Pretrained image model that allows 'large' images?

the usual size of images fed into image classification models is either 192x192 or 224x224 pixels as far as i know.

are there any pretrained models that allow larger images than that? ideally 512x512 or even 768x768?


oh, and:
am I right that I can fine-tune an image model that was trained for 224x224 pixel images on higher resolution images?
what’s the limitation usually? at what resolution would the image model start to have difficulties? or is the only limitation the GPU vram?

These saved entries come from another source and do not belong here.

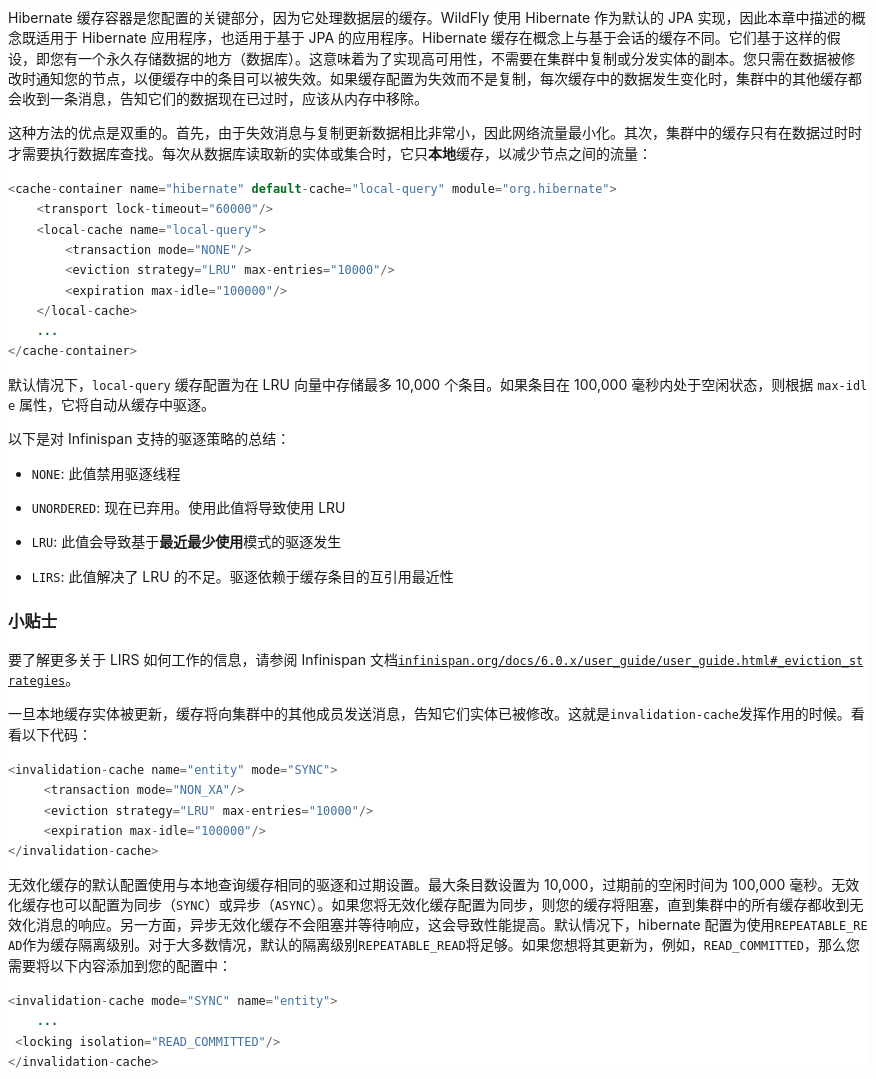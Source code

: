 Hibernate 缓存容器是您配置的关键部分，因为它处理数据层的缓存。WildFly 使用 Hibernate 作为默认的 JPA 实现，因此本章中描述的概念既适用于 Hibernate 应用程序，也适用于基于 JPA 的应用程序。Hibernate 缓存在概念上与基于会话的缓存不同。它们基于这样的假设，即您有一个永久存储数据的地方（数据库）。这意味着为了实现高可用性，不需要在集群中复制或分发实体的副本。您只需在数据被修改时通知您的节点，以便缓存中的条目可以被失效。如果缓存配置为失效而不是复制，每次缓存中的数据发生变化时，集群中的其他缓存都会收到一条消息，告知它们的数据现在已过时，应该从内存中移除。

这种方法的优点是双重的。首先，由于失效消息与复制更新数据相比非常小，因此网络流量最小化。其次，集群中的缓存只有在数据过时时才需要执行数据库查找。每次从数据库读取新的实体或集合时，它只**本地**缓存，以减少节点之间的流量：

```java
<cache-container name="hibernate" default-cache="local-query" module="org.hibernate">
    <transport lock-timeout="60000"/>
    <local-cache name="local-query">
        <transaction mode="NONE"/>
        <eviction strategy="LRU" max-entries="10000"/>
        <expiration max-idle="100000"/>
    </local-cache>
    ...
</cache-container>
```

默认情况下，`local-query` 缓存配置为在 LRU 向量中存储最多 10,000 个条目。如果条目在 100,000 毫秒内处于空闲状态，则根据 `max-idle` 属性，它将自动从缓存中驱逐。

以下是对 Infinispan 支持的驱逐策略的总结：

+   `NONE`: 此值禁用驱逐线程

+   `UNORDERED`: 现在已弃用。使用此值将导致使用 LRU

+   `LRU`: 此值会导致基于**最近最少使用**模式的驱逐发生

+   `LIRS`: 此值解决了 LRU 的不足。驱逐依赖于缓存条目的互引用最近性

### 小贴士

要了解更多关于 LIRS 如何工作的信息，请参阅 Infinispan 文档[`infinispan.org/docs/6.0.x/user_guide/user_guide.html#_eviction_strategies`](http://infinispan.org/docs/6.0.x/user_guide/user_guide.html#_eviction_strategies)。

一旦本地缓存实体被更新，缓存将向集群中的其他成员发送消息，告知它们实体已被修改。这就是`invalidation-cache`发挥作用的时候。看看以下代码：

```java
<invalidation-cache name="entity" mode="SYNC">
     <transaction mode="NON_XA"/>
     <eviction strategy="LRU" max-entries="10000"/>
     <expiration max-idle="100000"/>
</invalidation-cache>
```

无效化缓存的默认配置使用与本地查询缓存相同的驱逐和过期设置。最大条目数设置为 10,000，过期前的空闲时间为 100,000 毫秒。无效化缓存也可以配置为同步（`SYNC`）或异步（`ASYNC`）。如果您将无效化缓存配置为同步，则您的缓存将阻塞，直到集群中的所有缓存都收到无效化消息的响应。另一方面，异步无效化缓存不会阻塞并等待响应，这会导致性能提高。默认情况下，hibernate 配置为使用`REPEATABLE_READ`作为缓存隔离级别。对于大多数情况，默认的隔离级别`REPEATABLE_READ`将足够。如果您想将其更新为，例如，`READ_COMMITTED`，那么您需要将以下内容添加到您的配置中：

```java
<invalidation-cache mode="SYNC" name="entity">
    ...
 <locking isolation="READ_COMMITTED"/>
</invalidation-cache>
```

Many convolutional neural networks such as ResNet can, in theory, accept inputs of any size, regardless of the resolution they have been trained on. However, one should be cognizant of the gap between the training and test resolutions nonetheless, for the model’s performance would drop if it is too substantial. For instance, a network trained on 224 x 224 inputs cannot be expected to be accurate when fed, e.g., 1024 x 1024 images, but it would likely have no problem with, say, 320 x 320 ones (in fact, research by Touvron et al demonstrates slightly increasing the resolution during inference actually boosts score on classification tasks).

Vision transformers (ViTs), on the other hand, are a different story: One of their key ingredients is positional encoding, which typically assumes static input dimensions and cannot handle variable resolutions. The most common solution is to interpolate the position embeddings to the desired image size and fine-tune thereafter.

Like I have mentioned, ViTs aside, most models do not impose any hard constraints on their input size, but if you are seeking image models with higher training resolutions, I suggest looking into timm - some models such as tf_efficientnet_l2.ns_jft_in1k have been trained on images as large as 800 x 800.

Yes, you can. If your target resolution is much greater than the training resolution, it may be worthwhile to split fine-tuning into multiple stages and gradually raise the resolution after each phase (e.g., fine-tune for some epochs at 384 x 384, then at 480 x 480, and so forth).

Memory usage rapidly rises with respect to increases in the input resolution, making training at very high resolutions infeasible. There are also papers such as EfficientNetV2: Smaller Models and Faster Training and Revisiting ResNets: Improved Training and Scaling Strategies that empirically prove increasing resolution has saturating gains, and going beyond 420 x 420 is generally advised against. Additionally, EfficientNet revealed that width, depth, and resolution should be scaled in conjunction, meaning if your network is small, training on large resolutions would lead to subpar performance.